Monday, September 27, 2010

Texan Flashback




Location: Dallas, Texas

Weather: Hot

Reading: Damon Galgut, In a Strange Room

Watching: Arrested Development (retro television pleasure)

I used to live in Dallas, Texas. I was one so I don't remember anything but I believe that my first word was McDonalds. Enough said.

Twenty-five years after we lived in Dallas, my Mum and I returned. Sitting on the stoop of 1714 Treehouse Lane, Plano, a slew of thoughts ran through my head. A smattering of my stream of consciousness...

...Community pools are nice. Unless the kids in the community pee in them a lot and there is not enough chlorine...

...Everything in Dallas is a chain. The gourmet sandwich shop is a chain. It feels like an oxymoron to have a gourmet chain. Even the houses are a chain. I saw a housing development of hundreds of identical Tudor mansions. I would hate to try and walk home drunk. There is also a Home Depot on every corner. Why do they need so many Home Depots when their houses look exactly the same- surely they could just borrow from their neighbours?

...I enjoy people who like to air their beliefs. Texans enjoy this. One house had an Uncle Sam on a bike with moving wheels on its lawn. Its owner sat on a chair, drinking a beer (at 10am) proudly guarding his wares. Another had a path of star spangled banners leading up to a sign at the top saying "He is risen"...


...Refer to final sentence above. Interesting use of the English language. Americans don't speak English, they speak American. A man on the plane did not enjoy this observation.

Supersize me

Everything in Dallas is huge. Houses are beyond mansion proportions. Cars are trucks. A humble salad could feed a small third world country. It would be difficult to absorb such a super-sized city without concern for the immense energy that must be required to sustain such an obese society.

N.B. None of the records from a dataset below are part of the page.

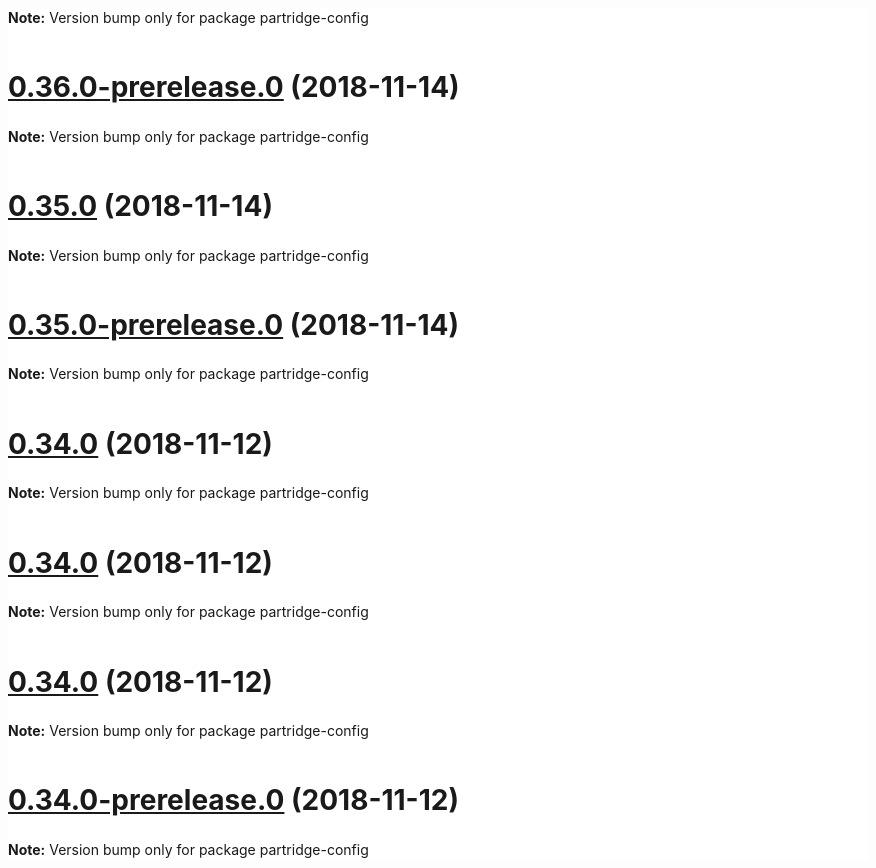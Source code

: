 **Note:** Version bump only for package partridge-config





# [0.36.0-prerelease.0](https://github.com/elmpp/partridge-config/compare/v0.35.0...v0.36.0-prerelease.0) (2018-11-14)

**Note:** Version bump only for package partridge-config





# [0.35.0](https://github.com/elmpp/partridge-config/compare/v0.35.0-prerelease.0...v0.35.0) (2018-11-14)

**Note:** Version bump only for package partridge-config





# [0.35.0-prerelease.0](https://github.com/elmpp/partridge-config/compare/v0.34.0...v0.35.0-prerelease.0) (2018-11-14)

**Note:** Version bump only for package partridge-config





# [0.34.0](https://github.com/elmpp/partridge-config/compare/v0.34.0-prerelease.0...v0.34.0) (2018-11-12)

**Note:** Version bump only for package partridge-config





# [0.34.0](https://github.com/elmpp/partridge-config/compare/v0.34.0-prerelease.0...v0.34.0) (2018-11-12)

**Note:** Version bump only for package partridge-config





# [0.34.0](https://github.com/elmpp/partridge-config/compare/v0.34.0-prerelease.0...v0.34.0) (2018-11-12)

**Note:** Version bump only for package partridge-config





# [0.34.0-prerelease.0](https://github.com/elmpp/partridge-config/compare/v0.33.0...v0.34.0-prerelease.0) (2018-11-12)

**Note:** Version bump only for package partridge-config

Our delightful South African come Texan host commented that Dallas only exists because of oil and air-conditioning. The city was built because of the discovery of oil but could only flourish because air-conditioning meant that people could work in the stultifying heat. With these beginnings global warming is an inevitable outcome of Dallas.
It is not however the oil and air-conditioning that perpetuate global warming, it is the attitude that huge is acceptable, that there is nothing wrong with driving a car that eats a tank of petrol a day, or that the shopping centre needs a fully maintained ice-rink in the summer.

An attitudinal change could easily alter Dallas’s environmental influences. The Dallas summer penetrates an intense heat that could be effectively harnessed as solar energy. Furthermore, Dallas has a noticeable emphasis on community- groups of homes share recreation facilities and churches and temples litter the landscape. Utilising the community lifestyle would be an easy way of lowering carbon emissions.

Mum said that Dallas was a ‘nice’ place to live. Values are entrenched, convenience is religious and life is comfortable. It struck me that one could live in Dallas without any awareness of the world around them. The very concept of global warming would only disrupt this ignorant utopia.